Manuel Tainha, Being yourSelfie

 
 

Recentemente convidaram-me para falar num debate sobre o seguinte tema: o futuro é natural. A minha reacção primária foi uma interrogação: ai é? Não consigo ter uma ideia clara e muito menos certezas sobre o que aí vem. Vejam bem, o Jeff Koons acabou de vender um coelho fake por 91 milhões de dólares e há 91 milhões de coelhos presos à espera de um tacho. Expliquem-me lá isto. É natural? 

Pois certo dia ouvi esta frase e ficou-me para a vida: quando não vivemos o que acreditamos, passamos a acreditar no que vivemos. O futuro é no fundo o resultado desta frase. O certo é que o planeta está cheio de gente e gente cheia de ideias e isso é sempre promissor. Por isso gosto de sondar os artistas e estar próximo das novas gerações. O que pensam e como vivem na relação com o presente e o futuro?

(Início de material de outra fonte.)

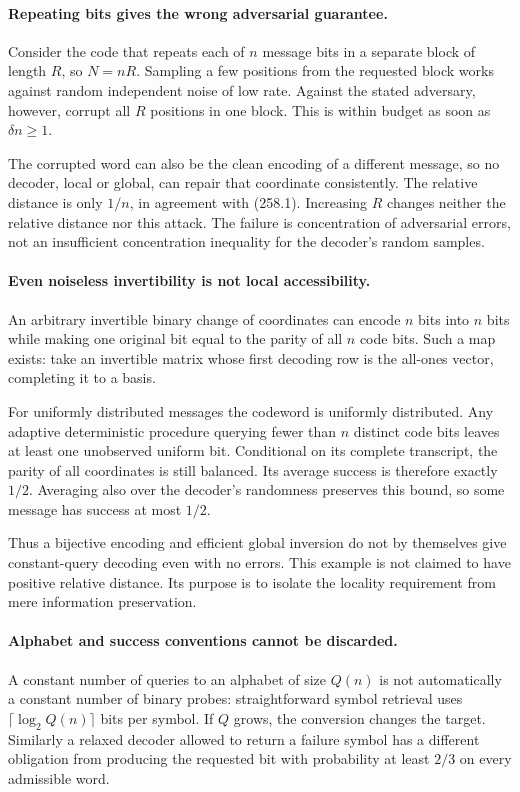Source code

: \documentclass[11pt]{article}
\begin{document}
\paragraph{Repeating bits gives the wrong adversarial guarantee.}
Consider the code that repeats each of $n$ message bits in a separate block of length $R$, so $N=nR$. Sampling a few positions from the requested block works against random independent noise of low rate. Against the stated adversary, however, corrupt all $R$ positions in one block. This is within budget as soon as $\delta n\ge1$.

The corrupted word can also be the clean encoding of a different message, so no decoder, local or global, can repair that coordinate consistently. The relative distance is only $1/n$, in agreement with (258.1). Increasing $R$ changes neither the relative distance nor this attack. The failure is concentration of adversarial errors, not an insufficient concentration inequality for the decoder's random samples.

\paragraph{Even noiseless invertibility is not local accessibility.}
An arbitrary invertible binary change of coordinates can encode $n$ bits into $n$ bits while making one original bit equal to the parity of all $n$ code bits. Such a map exists: take an invertible matrix whose first decoding row is the all-ones vector, completing it to a basis.

For uniformly distributed messages the codeword is uniformly distributed. Any adaptive deterministic procedure querying fewer than $n$ distinct code bits leaves at least one unobserved uniform bit. Conditional on its complete transcript, the parity of all coordinates is still balanced. Its average success is therefore exactly $1/2$. Averaging also over the decoder's randomness preserves this bound, so some message has success at most $1/2$.

Thus a bijective encoding and efficient global inversion do not by themselves give constant-query decoding even with no errors. This example is not claimed to have positive relative distance. Its purpose is to isolate the locality requirement from mere information preservation.

\paragraph{Alphabet and success conventions cannot be discarded.}
A constant number of queries to an alphabet of size $Q(n)$ is not automatically a constant number of binary probes: straightforward symbol retrieval uses $\lceil\log_2Q(n)\rceil$ bits per symbol. If $Q$ grows, the conversion changes the target. Similarly a relaxed decoder allowed to return a failure symbol has a different obligation from producing the requested bit with probability at least $2/3$ on every admissible word.
\end{document}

Fui ao atelier do Manuel. Gosto do nome Tainha, não é propriamente sexy mas é interessante. Despertou-me a curiosidade. Li o nome colado a uma imagem de um jovem com um chapéu de palha na cabeça. O enquadramento é original. O seu Instagram também. Depois vi umas notas soltas, trabalhos expostos aqui e ali, e soaram-me bem. E nestas matérias das artes gosto de seguir o instinto e perseguir o rasto. 

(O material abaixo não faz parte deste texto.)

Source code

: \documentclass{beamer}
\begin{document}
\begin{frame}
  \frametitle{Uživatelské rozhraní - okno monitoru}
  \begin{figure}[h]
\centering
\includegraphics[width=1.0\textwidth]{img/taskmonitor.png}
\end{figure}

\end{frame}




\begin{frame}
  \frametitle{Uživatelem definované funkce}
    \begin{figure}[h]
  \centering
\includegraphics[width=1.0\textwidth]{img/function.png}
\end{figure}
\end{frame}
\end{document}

O Manuel Tainha tem 25 anos. Poucos. E de pintura quase nada. Mas tem ar de artista e não há fumo sem fogo. E por isso fiz o que eles todos fazem, mandei uma mensagem pelo Insta e... Bingo! Tem um avô arquitecto, um pai arquitecto e uma tia ligada às artes. Não bati na porta errada. Há uma matriz que nos persegue, forma-se quando somos crianças e nos obrigam a comer a papa nos jardins da Gulbenkian. Não nos entrega um certificado de qualidade, nem exclui todos os outros, mas vacina os que lá passam.  

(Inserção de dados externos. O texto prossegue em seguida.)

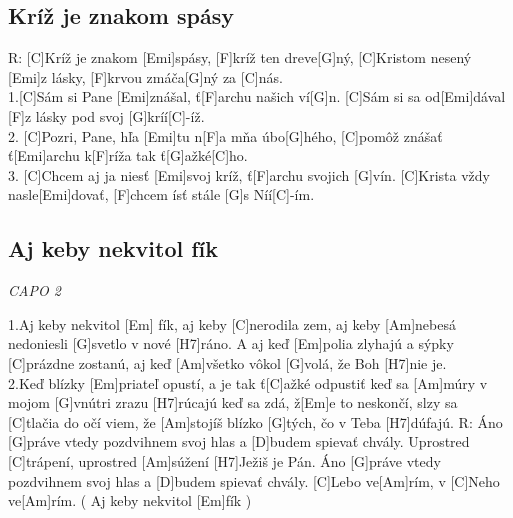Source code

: \documentclass[10pt]{article}
\begin{document}
\begin{Large}
\begin{minipage}{\textwidth}
\subsection{Kríž je znakom spásy}
\begin{multicols}{2}
\begin{guitar}
	R: [C]Kríž je znakom [Emi]spásy, 
	[F]kríž ten dreve[G]ný,
	[C]Kristom nesený [Emi]z lásky, 
	[F]krvou zmáča[G]ný za [C]nás.
	\\
	1.[C]Sám si Pane [Emi]znášal, 
	ť[F]archu našich ví[G]n.
	[C]Sám si sa od[Emi]dával 
	[F]z lásky pod svoj [G]kríí[C]-íž.
	\\
	2. [C]Pozri, Pane, hľa [Emi]tu 
	n[F]a mňa úbo[G]hého,
	[C]pomôž znášať ť[Emi]archu 
	k[F]ríža tak ť[G]ažké[C]ho.
	\\
	3. [C]Chcem aj ja niesť [Emi]svoj kríž,
	ť[F]archu svojich [G]vín.
	[C]Krista vždy nasle[Emi]dovať, 
	[F]chcem ísť stále [G]s Níí[C]-ím.
\end{guitar}
\end{multicols}
\end{minipage}

\begin{minipage}{\textwidth}
\subsection{Aj keby nekvitol fík}
\textit{CAPO 2}
\begin{multicols*}{2}
\begin{guitar}	
	1.Aj keby nekvitol [Em] fík,
	aj keby [C]nerodila zem,
	aj keby [Am]nebesá nedoniesli [G]svetlo v nové [H7]ráno.
	A aj keď [Em]polia zlyhajú
	a sýpky [C]prázdne zostanú,
	aj keď [Am]všetko vôkol [G]volá, že Boh [H7]nie je.
	\\
	2.Keď blízky [Em]priateľ opustí,
	a je tak ť[C]ažké odpustiť
	keď sa [Am]múry v mojom [G]vnútri zrazu [H7]rúcajú
	keď sa zdá, ž[Em]e to neskončí,
	slzy sa [C]tlačia do očí
	viem, že [Am]stojíš blízko [G]tých, čo v Teba [H7]dúfajú.
	\columnbreak
	R: 
	Áno [G]práve vtedy pozdvihnem svoj hlas
	a [D]budem spievať chvály.
	Uprostred [C]trápení, uprostred [Am]súžení 
	[H7]Ježiš je Pán.
	Áno [G]práve vtedy pozdvihnem svoj hlas
	a [D]budem spievať chvály.
	[C]Lebo ve[Am]rím, v [C]Neho ve[Am]rím.
	( Aj keby nekvitol [Em]fík )
\end{guitar}
\end{multicols*}
\end{minipage}

\begin{minipage}{\textwidth}

\end{minipage}
\end{Large}
\end{document}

Resolvi ir conhecer de perto a cena do Manuel. Esta geração não olha para o conta quilómetros, nem jogam com o amanhã, porque hoje há cerveja e um beat para os levar a parte alguma. Onde, não importa, não sabem, o onde tem muitas portas e um mundo que entra sem perguntar, o onde está ali, num sorriso e num encontro ocasional, numa imagem que recebem e os convoca para uma praia, seja a sua, a dele ou deles... não importa mesmo, desde que seja uma praia de areia doce e ar fresco, e eles respiram e inspiram, e quando inspiram retém aquilo, e depois levam e traduzem numa outra dança qualquer que não querem definir ou referenciar, ficam hoje por aqui, porque amanhã é um outro dia, uma outra história e o carro vai continuar a rolar. Importa mesmo é cada um curtir a sua cena.

O meu cérebro, como é evidente, tem outro formato, mas confesso que esta geração tem imenso charme e uma infinidade de m2. O futuro é natural? Não sei, mas é natural que haja um futuro paras as novas gerações. O tempo é a realidade mais enganadora, tem uma presunção que termina no segundo seguinte. Mas naquele segundo imutável, que pode durar anos, podemos porventura sentir o abraço da eternidade e a euforia dos Deuses. O segundo depois termina, morre, só que eles não sabem. E ainda bem. Vivem cada milésima como se fosse o última. 

O que eles já sabém é que para se saltar e inspirar o segundo seguinte é preciso agarrar uma boa dose de pragmatismo. Queres viajar e não tens dinheiro, vais trabalhar no café. Só depois partes. Foi assim. Depois de muitas bicas e minis o Manuel Tainha seguiu os conselhos de Matt Mullican e viajou para Hamburgo.

Viver ali deu-me uma visão de labor e da tradição do trabalho árduo. Obrigou-me a desinstalar, a fazer e experimentar sem estar refém de um saco de referências. Algo muito português. Na Alemanha senti maior liberdade. Não há desculpas, nem bloqueios, nem paternalismos. Há um ciclo de expansão do teu eu. Há uma competição saudável e uma outra escala de mundo e oportunidades. 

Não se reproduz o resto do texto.